Prime Minister Manmohan Singh is retiring after two terms, and the party had been expected to nominate the 43-year-old Rahul as its choice for premier at the conclave.
But the prospects were dashed when Sonia Gandhi, the powerful party president and senior-most figure in the Nehru-Gandhi dynasty, opposed the move at a meeting on Thursday night.
Rahul, who is also due to address Friday's gathering, remains the party's chief election strategist.
Analysts have said the BJP's decision to project the divisive Narendra Modi as its choice for premier could limit its room for manoeuvre in post-election coalition negotiations -- a trap that Sonia Gandhi was keen to avoid.
There has also been press speculation that Congress's expected defeat will be so comprehensive that the Gandhi family does not want to kill off Rahul's nascent political career.
But the family's star power remains high and many in the party see Rahul as their best hope, despite his aversion to the media spotlight and his well-documented reservations about following in the prime ministerial footsteps of his father, grandmother and great-grandfather.
Opposition crows
"All the members of the CWC (Congress Working Committee) wanted him to be announced as the PM candidate but the Congress president intervened," Congress general secretary Janardan Dwivedi told reporters.
"She said: 'This is not the party's tradition (to announce its PM candidate before elections).

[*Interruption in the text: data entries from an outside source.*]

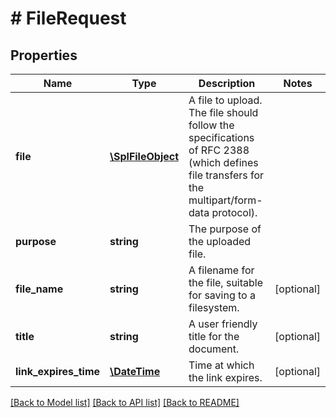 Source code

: # # FileRequest

## Properties

Name | Type | Description | Notes
------------ | ------------- | ------------- | -------------
**file** | [**\SplFileObject**](\SplFileObject.md) | A file to upload. The file should follow the specifications of RFC 2388 (which defines file transfers for the multipart/form-data protocol). | 
**purpose** | **string** | The purpose of the uploaded file. | 
**file_name** | **string** | A filename for the file, suitable for saving to a filesystem. | [optional] 
**title** | **string** | A user friendly title for the document. | [optional] 
**link_expires_time** | [**\DateTime**](\DateTime.md) | Time at which the link expires. | [optional] 

[[Back to Model list]](../../README.md#documentation-for-models) [[Back to API list]](../../README.md#documentation-for-api-endpoints) [[Back to README]](../../README.md)


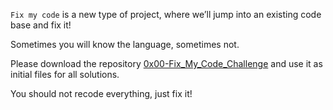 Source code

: 
`Fix my code` is a new type of project, where we’ll jump into an existing code base and fix it!

Sometimes you will know the language, sometimes not.

Please download the repository [0x00-Fix_My_Code_Challenge](https://alx-intranet.hbtn.io/rltoken/rq-j1VNUKRTQoADfDRXJmg) and use it as initial files for all solutions.

You should not recode everything, just fix it!
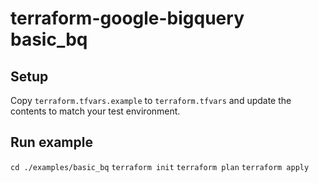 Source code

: # terraform-google-bigquery basic_bq

## Setup
Copy `terraform.tfvars.example` to `terraform.tfvars` and update the contents to match your test environment.

## Run example
`cd ./examples/basic_bq`
`terraform init`
`terraform plan`
`terraform apply`
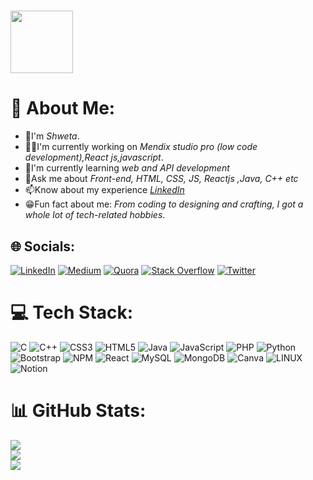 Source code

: 

<img src="https://github.com/kadamshweta11/kadamshweta11/assets/67953305/246ff692-67e1-441a-8101-9dafc6361377" width="100" height="100"/><br>
======
# 💫 About Me:
* 👋I'm *Shweta*.
* 👩‍💻I'm currently working on *Mendix studio pro (low code development),React js,javascript*.<br>
* 🧠I'm currently learning *web and API development*<br>
* 💬Ask me about *Front-end, HTML, CSS, JS, Reactjs ,Java, C++ etc*<br>
* 📫Know about my experience *[LinkedIn](https://linkedin.com/in/https://www.linkedin.com/in/shweta-kadam-726875193/)*<br>
* 😁Fun fact about me: _From coding to designing and crafting, I got a whole lot of tech-related hobbies_. 


## 🌐 Socials:
[![LinkedIn](https://img.shields.io/badge/LinkedIn-%230077B5.svg?logo=linkedin&logoColor=white)](https://linkedin.com/in/https://www.linkedin.com/in/shweta-kadam-726875193/) [![Medium](https://img.shields.io/badge/Medium-12100E?logo=medium&logoColor=white)](https://medium.com/@https://medium.com/@kadamshweta) [![Quora](https://img.shields.io/badge/Quora-%23B92B27.svg?logo=Quora&logoColor=white)](https://quora.com/profile/https://www.quora.com/profile/Shweta-Kadam-109) [![Stack Overflow](https://img.shields.io/badge/-Stackoverflow-FE7A16?logo=stack-overflow&logoColor=white)](https://stackoverflow.com/users/https://stackoverflow.com/users/14230727/shweta-kadam) [![Twitter](https://img.shields.io/badge/Twitter-%231DA1F2.svg?logo=Twitter&logoColor=white)](https://twitter.com/https://twitter.com/shwetakadam4277?t=TDoik3dt2I-b7RAKW0J9Dg&s=09)

# 💻 Tech Stack:
![C](https://img.shields.io/badge/c-%2300599C.svg?style=for-the-badge&logo=c&logoColor=white) ![C++](https://img.shields.io/badge/c++-%2300599C.svg?style=for-the-badge&logo=c%2B%2B&logoColor=white) ![CSS3](https://img.shields.io/badge/css3-%231572B6.svg?style=for-the-badge&logo=css3&logoColor=white) ![HTML5](https://img.shields.io/badge/html5-%23E34F26.svg?style=for-the-badge&logo=html5&logoColor=white) ![Java](https://img.shields.io/badge/java-%23ED8B00.svg?style=for-the-badge&logo=java&logoColor=white) ![JavaScript](https://img.shields.io/badge/javascript-%23323330.svg?style=for-the-badge&logo=javascript&logoColor=%23F7DF1E) ![PHP](https://img.shields.io/badge/php-%23777BB4.svg?style=for-the-badge&logo=php&logoColor=white) ![Python](https://img.shields.io/badge/python-3670A0?style=for-the-badge&logo=python&logoColor=ffdd54) ![Bootstrap](https://img.shields.io/badge/bootstrap-%23563D7C.svg?style=for-the-badge&logo=bootstrap&logoColor=white) ![NPM](https://img.shields.io/badge/NPM-%23000000.svg?style=for-the-badge&logo=npm&logoColor=white) ![React](https://img.shields.io/badge/react-%2320232a.svg?style=for-the-badge&logo=react&logoColor=%2361DAFB) ![MySQL](https://img.shields.io/badge/mysql-%2300f.svg?style=for-the-badge&logo=mysql&logoColor=white) ![MongoDB](https://img.shields.io/badge/MongoDB-%234ea94b.svg?style=for-the-badge&logo=mongodb&logoColor=white) ![Canva](https://img.shields.io/badge/Canva-%2300C4CC.svg?style=for-the-badge&logo=Canva&logoColor=white) ![LINUX](https://img.shields.io/badge/Linux-FCC624?style=for-the-badge&logo=linux&logoColor=black) ![Notion](https://img.shields.io/badge/Notion-%23000000.svg?style=for-the-badge&logo=notion&logoColor=white)
# 📊 GitHub Stats:
![](https://github-readme-stats.vercel.app/api?username=kadamshweta11&theme=dark&hide_border=false&include_all_commits=false&count_private=false)<br/>
![](https://github-readme-streak-stats.herokuapp.com/?user=kadamshweta11&theme=dark&hide_border=false)<br/>
![](https://github-readme-stats.vercel.app/api/top-langs/?username=kadamshweta11&theme=dark&hide_border=false&include_all_commits=false&count_private=false&layout=compact)

<!-- Proudly created with GPRM ( https://gprm.itsvg.in ) -->
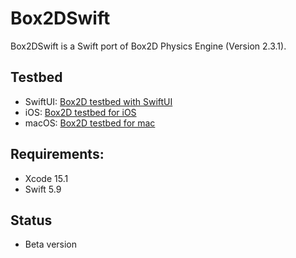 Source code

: # Box2DSwift

Box2DSwift is a Swift port of Box2D Physics Engine (Version 2.3.1).

## Testbed

- SwiftUI: [Box2D testbed with SwiftUI](https://github.com/yohei-yoshihara/Box2DSwift-Testbed-swiftui)
- iOS: [Box2D testbed for iOS](https://github.com/yohei-yoshihara/Box2DSwift-Testbed-iOS)
- macOS: [Box2D testbed for mac](https://github.com/yohei-yoshihara/Box2DSwift-Testbed-mac)

## Requirements:
- Xcode 15.1
- Swift 5.9

## Status
- Beta version
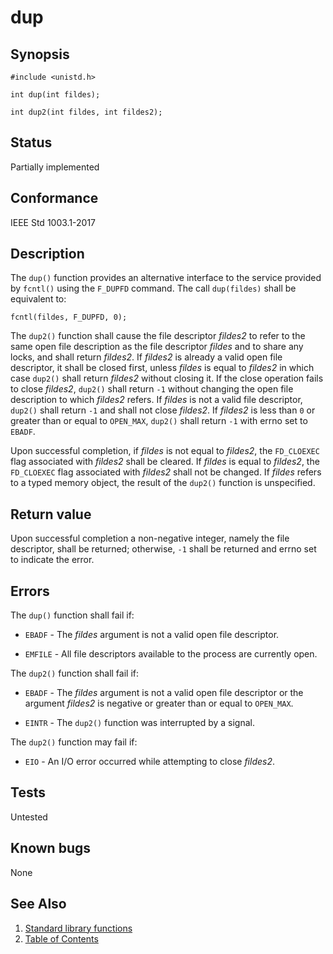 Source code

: # dup

## Synopsis

`#include <unistd.h>`

`int dup(int fildes);`

`int dup2(int fildes, int fildes2);`

## Status

Partially implemented

## Conformance

IEEE Std 1003.1-2017

## Description

The `dup()` function provides an alternative interface to the service provided by `fcntl()` using the `F_DUPFD` command.
The call `dup(fildes)` shall be equivalent
to:

`fcntl(fildes, F_DUPFD, 0);`

The `dup2()` function shall cause the file descriptor _fildes2_ to refer to the same open file description as the file
descriptor _fildes_ and to share any locks, and shall return _fildes2_. If _fildes2_ is already a valid open file
descriptor, it shall be closed first, unless _fildes_ is equal to _fildes2_ in which case `dup2()` shall return
_fildes2_ without closing it. If the close operation fails to close _fildes2_, `dup2()` shall return ``-1`` without
changing the open file description to which _fildes2_ refers. If _fildes_ is not a valid file descriptor, `dup2()`
shall return `-1` and shall not close _fildes2_. If _fildes2_ is less than `0` or greater than or equal to `OPEN_MAX`,
`dup2()` shall return `-1` with errno set to `EBADF`.

Upon successful completion, if _fildes_ is not equal to _fildes2_, the `FD_CLOEXEC` flag associated with _fildes2_
shall be cleared. If _fildes_ is equal to _fildes2_, the `FD_CLOEXEC` flag associated with _fildes2_ shall not be
changed.
If _fildes_ refers to a typed memory object, the result of the `dup2()` function is unspecified.

## Return value

Upon successful completion a non-negative integer, namely the file descriptor, shall be returned; otherwise, `-1` shall
be returned and errno set to indicate the error.

## Errors

The `dup()` function shall fail if:

* `EBADF` - The _fildes_ argument is not a valid open file descriptor.

* `EMFILE` - All file descriptors available to the process are currently open.

The `dup2()` function shall fail if:

* `EBADF` - The _fildes_ argument is not a valid open file descriptor or the argument _fildes2_ is negative or greater
 than or equal to `OPEN_MAX`.

* `EINTR` - The `dup2()` function was interrupted by a signal.

The `dup2()` function may fail if:

* `EIO` - An I/O error occurred while attempting to close _fildes2_.

## Tests

Untested

## Known bugs

None

## See Also

1. [Standard library functions](../functions.md)
2. [Table of Contents](../../../README.md)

Just because some party has declared the PM candidate, does not mean that Congress will do the same.'"
The BJP has stretched its lead in the polls over Congress since its September decision to elevate Gujarat Chief Minister Modi -- who stands accused by critics of turning a blind eye to savage anti-Muslim riots in his state in 2002.
In her speech on Friday, Sonia Gandhi launched a blistering attack on Modi.
"It (the election) will be a battle for the preservation of our age-old secular tradition," she said.
She referred to India as a fabric "whose vibrant beauty can be seen only as whole, a single fabric much bigger than the sum of the all the strands", accusing the BJP of "stretching it to breaking point".
The BJP, however, accused the Congress of running scared by failing to nominate Rahul Gandhi to go head to head with Modi, the son of a tea-stall owner who has been at the helm of one of India's most dynamic states for a decade.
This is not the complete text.